Slogans provocateurs et polémiques creuses ne sont pas le débat démocratique. Au contraire cela l’empêche par brouillage des repères acquis par le mouvement populaire, à commencer par la Solidarité, l'Egalité"et les Libertés de s'instruire, de penser, de recherche, de s'unir et d'agir.

Les slogans du pouvoir politique et militaire portent l'idée que ceux qui ont un désaccord avec lui se mettent en séparatisme.

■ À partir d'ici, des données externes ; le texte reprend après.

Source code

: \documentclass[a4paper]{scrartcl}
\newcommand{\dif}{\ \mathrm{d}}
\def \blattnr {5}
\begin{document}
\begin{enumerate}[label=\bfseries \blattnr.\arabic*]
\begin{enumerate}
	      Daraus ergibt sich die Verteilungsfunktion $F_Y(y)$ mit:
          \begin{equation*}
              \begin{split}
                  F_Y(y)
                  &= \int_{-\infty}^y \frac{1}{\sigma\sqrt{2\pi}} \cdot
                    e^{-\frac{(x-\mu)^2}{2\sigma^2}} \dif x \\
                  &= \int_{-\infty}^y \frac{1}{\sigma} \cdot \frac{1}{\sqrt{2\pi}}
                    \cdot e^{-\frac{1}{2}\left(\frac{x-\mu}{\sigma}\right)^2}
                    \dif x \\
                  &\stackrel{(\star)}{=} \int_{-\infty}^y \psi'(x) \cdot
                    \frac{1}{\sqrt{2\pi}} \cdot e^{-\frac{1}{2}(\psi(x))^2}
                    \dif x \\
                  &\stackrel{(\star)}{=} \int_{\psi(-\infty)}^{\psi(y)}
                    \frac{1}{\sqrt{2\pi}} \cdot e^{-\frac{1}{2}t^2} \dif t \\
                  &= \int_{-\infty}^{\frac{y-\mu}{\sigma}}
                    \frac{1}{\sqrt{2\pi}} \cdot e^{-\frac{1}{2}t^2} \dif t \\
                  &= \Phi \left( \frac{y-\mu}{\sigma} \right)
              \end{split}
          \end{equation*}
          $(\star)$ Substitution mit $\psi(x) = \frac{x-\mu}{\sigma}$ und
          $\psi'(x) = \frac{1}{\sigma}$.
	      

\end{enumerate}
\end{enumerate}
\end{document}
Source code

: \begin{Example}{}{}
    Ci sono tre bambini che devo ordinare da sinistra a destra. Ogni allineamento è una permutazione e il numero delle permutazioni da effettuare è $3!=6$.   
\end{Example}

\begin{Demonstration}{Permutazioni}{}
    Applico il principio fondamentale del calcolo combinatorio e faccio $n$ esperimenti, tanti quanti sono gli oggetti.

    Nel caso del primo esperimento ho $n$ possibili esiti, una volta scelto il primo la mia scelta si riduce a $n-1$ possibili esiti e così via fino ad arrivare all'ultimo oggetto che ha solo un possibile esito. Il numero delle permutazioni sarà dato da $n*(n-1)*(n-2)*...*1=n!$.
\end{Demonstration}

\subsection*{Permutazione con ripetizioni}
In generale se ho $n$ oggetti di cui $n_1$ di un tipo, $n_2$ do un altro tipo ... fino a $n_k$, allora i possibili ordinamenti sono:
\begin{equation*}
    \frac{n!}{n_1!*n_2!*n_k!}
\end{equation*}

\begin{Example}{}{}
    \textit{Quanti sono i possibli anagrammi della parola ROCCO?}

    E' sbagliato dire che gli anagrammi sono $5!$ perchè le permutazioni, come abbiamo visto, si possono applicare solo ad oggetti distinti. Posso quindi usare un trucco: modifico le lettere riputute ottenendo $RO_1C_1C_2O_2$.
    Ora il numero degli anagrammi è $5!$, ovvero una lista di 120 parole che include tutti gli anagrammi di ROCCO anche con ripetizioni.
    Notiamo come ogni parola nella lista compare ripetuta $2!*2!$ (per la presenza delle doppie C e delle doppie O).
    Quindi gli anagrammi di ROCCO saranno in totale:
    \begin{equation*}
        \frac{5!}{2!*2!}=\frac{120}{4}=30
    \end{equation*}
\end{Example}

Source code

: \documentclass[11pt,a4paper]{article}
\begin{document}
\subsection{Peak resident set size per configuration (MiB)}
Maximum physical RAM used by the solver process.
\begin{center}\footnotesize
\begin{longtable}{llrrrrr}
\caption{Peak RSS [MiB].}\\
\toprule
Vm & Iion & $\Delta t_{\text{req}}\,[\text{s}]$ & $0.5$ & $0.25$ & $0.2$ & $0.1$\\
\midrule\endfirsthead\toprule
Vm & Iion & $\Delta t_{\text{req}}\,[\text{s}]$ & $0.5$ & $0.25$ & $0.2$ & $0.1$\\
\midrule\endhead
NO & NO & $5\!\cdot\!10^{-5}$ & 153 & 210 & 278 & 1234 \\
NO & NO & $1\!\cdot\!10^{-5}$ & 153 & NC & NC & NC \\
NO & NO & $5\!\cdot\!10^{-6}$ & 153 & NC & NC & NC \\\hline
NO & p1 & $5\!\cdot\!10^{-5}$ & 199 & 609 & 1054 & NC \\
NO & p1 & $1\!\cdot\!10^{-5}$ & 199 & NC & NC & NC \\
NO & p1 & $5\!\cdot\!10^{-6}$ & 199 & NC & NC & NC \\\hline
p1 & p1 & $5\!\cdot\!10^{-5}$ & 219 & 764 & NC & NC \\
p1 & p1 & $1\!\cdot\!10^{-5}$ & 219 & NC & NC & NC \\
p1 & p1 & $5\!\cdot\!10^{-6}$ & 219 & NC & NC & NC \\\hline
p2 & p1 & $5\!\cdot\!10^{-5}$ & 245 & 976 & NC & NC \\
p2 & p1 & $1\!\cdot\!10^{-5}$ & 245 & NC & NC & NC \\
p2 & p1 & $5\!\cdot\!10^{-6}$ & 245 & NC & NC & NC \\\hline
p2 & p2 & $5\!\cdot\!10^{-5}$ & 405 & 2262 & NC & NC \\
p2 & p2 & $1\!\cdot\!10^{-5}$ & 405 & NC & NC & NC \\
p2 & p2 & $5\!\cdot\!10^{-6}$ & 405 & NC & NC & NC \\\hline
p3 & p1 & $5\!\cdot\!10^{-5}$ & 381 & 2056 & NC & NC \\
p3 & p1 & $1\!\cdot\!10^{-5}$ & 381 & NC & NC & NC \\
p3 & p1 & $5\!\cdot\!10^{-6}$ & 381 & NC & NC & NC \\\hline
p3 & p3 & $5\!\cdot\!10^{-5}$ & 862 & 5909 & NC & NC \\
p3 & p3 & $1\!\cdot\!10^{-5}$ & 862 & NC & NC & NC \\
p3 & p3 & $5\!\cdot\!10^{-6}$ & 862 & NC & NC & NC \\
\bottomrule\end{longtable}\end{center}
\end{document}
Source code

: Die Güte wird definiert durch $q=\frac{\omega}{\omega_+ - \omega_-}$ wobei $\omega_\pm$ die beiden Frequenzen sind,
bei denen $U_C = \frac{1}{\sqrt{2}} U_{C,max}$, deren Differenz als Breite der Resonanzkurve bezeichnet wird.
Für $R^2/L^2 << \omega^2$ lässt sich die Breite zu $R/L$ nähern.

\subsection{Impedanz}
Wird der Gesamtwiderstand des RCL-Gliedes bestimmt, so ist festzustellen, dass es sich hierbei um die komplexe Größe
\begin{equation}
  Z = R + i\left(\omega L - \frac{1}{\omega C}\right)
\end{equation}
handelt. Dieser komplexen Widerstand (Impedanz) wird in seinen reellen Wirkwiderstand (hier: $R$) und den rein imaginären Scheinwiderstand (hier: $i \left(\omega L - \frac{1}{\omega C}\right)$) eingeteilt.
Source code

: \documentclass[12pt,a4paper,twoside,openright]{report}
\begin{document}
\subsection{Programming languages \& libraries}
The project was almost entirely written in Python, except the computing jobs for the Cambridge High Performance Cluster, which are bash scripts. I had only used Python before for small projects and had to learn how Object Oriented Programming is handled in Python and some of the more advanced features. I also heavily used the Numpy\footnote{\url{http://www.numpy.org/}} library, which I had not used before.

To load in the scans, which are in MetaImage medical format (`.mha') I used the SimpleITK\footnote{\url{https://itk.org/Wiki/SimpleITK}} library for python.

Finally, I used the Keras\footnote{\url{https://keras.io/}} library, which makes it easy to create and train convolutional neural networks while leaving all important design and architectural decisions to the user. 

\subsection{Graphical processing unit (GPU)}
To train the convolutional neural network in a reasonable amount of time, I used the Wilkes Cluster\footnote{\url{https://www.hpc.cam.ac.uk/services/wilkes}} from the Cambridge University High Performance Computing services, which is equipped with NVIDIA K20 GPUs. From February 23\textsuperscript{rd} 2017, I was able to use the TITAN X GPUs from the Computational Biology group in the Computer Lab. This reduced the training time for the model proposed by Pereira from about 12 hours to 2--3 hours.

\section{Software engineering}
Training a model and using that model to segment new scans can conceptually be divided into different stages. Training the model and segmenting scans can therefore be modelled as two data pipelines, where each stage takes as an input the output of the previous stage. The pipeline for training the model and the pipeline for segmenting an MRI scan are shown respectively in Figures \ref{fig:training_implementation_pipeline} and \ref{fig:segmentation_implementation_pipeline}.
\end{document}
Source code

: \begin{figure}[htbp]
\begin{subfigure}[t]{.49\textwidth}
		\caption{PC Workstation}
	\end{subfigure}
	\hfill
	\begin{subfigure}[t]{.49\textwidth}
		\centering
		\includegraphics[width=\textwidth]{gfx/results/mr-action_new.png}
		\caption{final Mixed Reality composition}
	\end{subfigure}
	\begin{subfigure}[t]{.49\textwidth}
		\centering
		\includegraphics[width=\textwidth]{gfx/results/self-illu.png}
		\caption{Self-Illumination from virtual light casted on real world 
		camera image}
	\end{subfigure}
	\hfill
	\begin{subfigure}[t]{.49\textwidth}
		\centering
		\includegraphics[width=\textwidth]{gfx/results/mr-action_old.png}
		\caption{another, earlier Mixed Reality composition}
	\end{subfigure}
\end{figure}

Copies du détournement que Netanyahu opère sur le mot "antisémitisme" plaqué comme une malédiction sur toute critique faite à la politique d'Israël souvent prise comme modèle par l’Occident.

La parole du Chef est sacrée, les  désaccords sont blasphématoires : ils méritent des fatwas.

Fabrique des ravis, ceux qui gobent toutes les farces et attrapes.

Et fabrique des salauds, mus par le mépris et la haine, préparés à tout.

L’étape suivante sera l’urgence de l’épuration.

 Au cours des deux siècles précédents, le slogan-maître dans l’Empire était « pacification », et elle était violente. Mâter les résistances. L’Armée en était chargée. C’est devenu son métier: Elle offre son savoir-faire au Président.

La neutralisation des corps intermédiaires,( syndicats, organismes de contrôle de l’action publique, et même partis politiques ) élimine toute concession, supprime tout espace de négociation.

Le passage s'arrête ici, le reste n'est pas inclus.